Renee Zellweger: she plays a southern belle who ditches her cheating husband and hits the road with her two sons. Absconding with several thousand dollars and some jewelry the three leave New York and explore the country, eventually making their way to California where- in true 50s style- have their ‘pull yourself up by your bootstrap’ dreams come true; each of her sons finds gainful employment in the entertainment industry while she herself comes to an epiphany that she doesn’t need a man to take care of her; sugar daddies are for the shallow. This is the plot of “My One and Only”. Both a romantic comedy and a road trip film, the movie traces Zellweger’s character as she hitches up with an assortment of odd ball men, each one more unsuitable than the last. Between military men, washed up entrepreneurs, socialites, and her pursuing husband, the morale of the tale is that happiness can only come from within. It is a typical story. An upper-middle class lady undergoes an existential journey vise via the diverse landscape of petty-bourgeois America and is rewarded for her transformation with an appropriately lavish award: stable- meaningful- work for her sons.
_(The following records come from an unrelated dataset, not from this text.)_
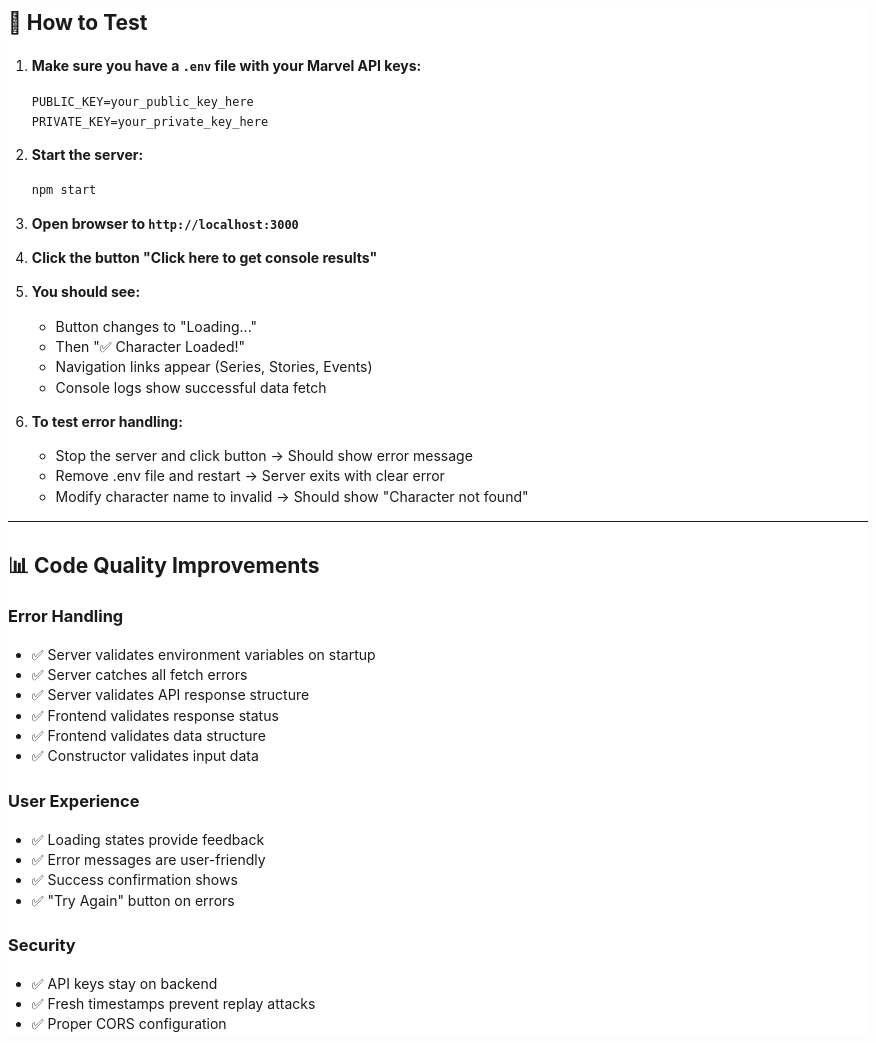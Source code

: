 ## 🚀 How to Test

1. **Make sure you have a `.env` file with your Marvel API keys:**

   ```env
   PUBLIC_KEY=your_public_key_here
   PRIVATE_KEY=your_private_key_here
   ```

2. **Start the server:**

   ```bash
   npm start
   ```

3. **Open browser to `http://localhost:3000`**

4. **Click the button "Click here to get console results"**

5. **You should see:**
   - Button changes to "Loading..."
   - Then "✅ Character Loaded!"
   - Navigation links appear (Series, Stories, Events)
   - Console logs show successful data fetch

6. **To test error handling:**
   - Stop the server and click button → Should show error message
   - Remove .env file and restart → Server exits with clear error
   - Modify character name to invalid → Should show "Character not found"

---

## 📊 Code Quality Improvements

### Error Handling

- ✅ Server validates environment variables on startup
- ✅ Server catches all fetch errors
- ✅ Server validates API response structure
- ✅ Frontend validates response status
- ✅ Frontend validates data structure
- ✅ Constructor validates input data

### User Experience

- ✅ Loading states provide feedback
- ✅ Error messages are user-friendly
- ✅ Success confirmation shows
- ✅ "Try Again" button on errors

### Security

- ✅ API keys stay on backend
- ✅ Fresh timestamps prevent replay attacks
- ✅ Proper CORS configuration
It is a tale of liberal charity masking the conceit of the upper class. The comedic do well attitudes of the protagonists, from spending hundreds of (1950 dollars) on crippled orphans, convincing abused working class women to leave their abusive husbands (thereby associating the proletariat with dysfunction and deceit, at least when this same woman steals cash from the wealthy uprights), and to educational scholarships being given for reasons none other than familial connections tied to a bit of skill with writing, the purpose of the movie is to gloss over the repressive nature of 1950s America in order to justify the acquiescence of labor to anti-communist propaganda, and freedom to the implied notion of traditional family values; this is why one of her sons shows effeminate (homosexual) tendencies- that even those who lack visibility are able to make in the world if they only surrender anti-establishment practices in lou of embracing conformity with the status quo; revolution is not needed as true liberation is found in the market place of not merely economics but social standing and gender roles. Of the protagonist’s sons the masculine (heterosexual) one takes on acting, a very manly profession (playing cowboys no less on where the effeminate failed), while the subdued homosexual one takes up costume design. Penultimately this is a capitulation to reactionary social morals; the ‘everyone has their proper place’ mantra echoes loudly in the bourgeois consciousness that is this movie.
Is the movie amusing? Yes. It is funny, witty, and glowing with a happy-go-lucky aura. It does not take itself too seriously, not with the travelers always finding their means of subsistence in the most unlikely of places thereby demonstrating the caviler ‘freedom of the road’ thesis. In high fashion it is not a pragmatic film; though the characters repeatedly say they are poor in actuality they are firmly situated in the middle class; they simply see themselves as poor because they no longer are seated within the upper echelons of that great imaginary class. So in this sense the movie depicts the ultra-sensationalized romanticism of the 50s as something both unobtainable and real: the social dynamic may have been forged only afterward by conservative apologists but the implied ideological stance was always there from the beginning; sure, everyone knows that the 50s were far from perfect but this is the intent of the film- to prove competency by satirizing the imperfect elements from a liberal lens effectively discrediting the leftists. Fiction all the way, then, in other words. At least it is amusing fiction in the very least. The hijinks of the vacillating petty-bourgeoisie is nothing, after all, is nothing but absurdity.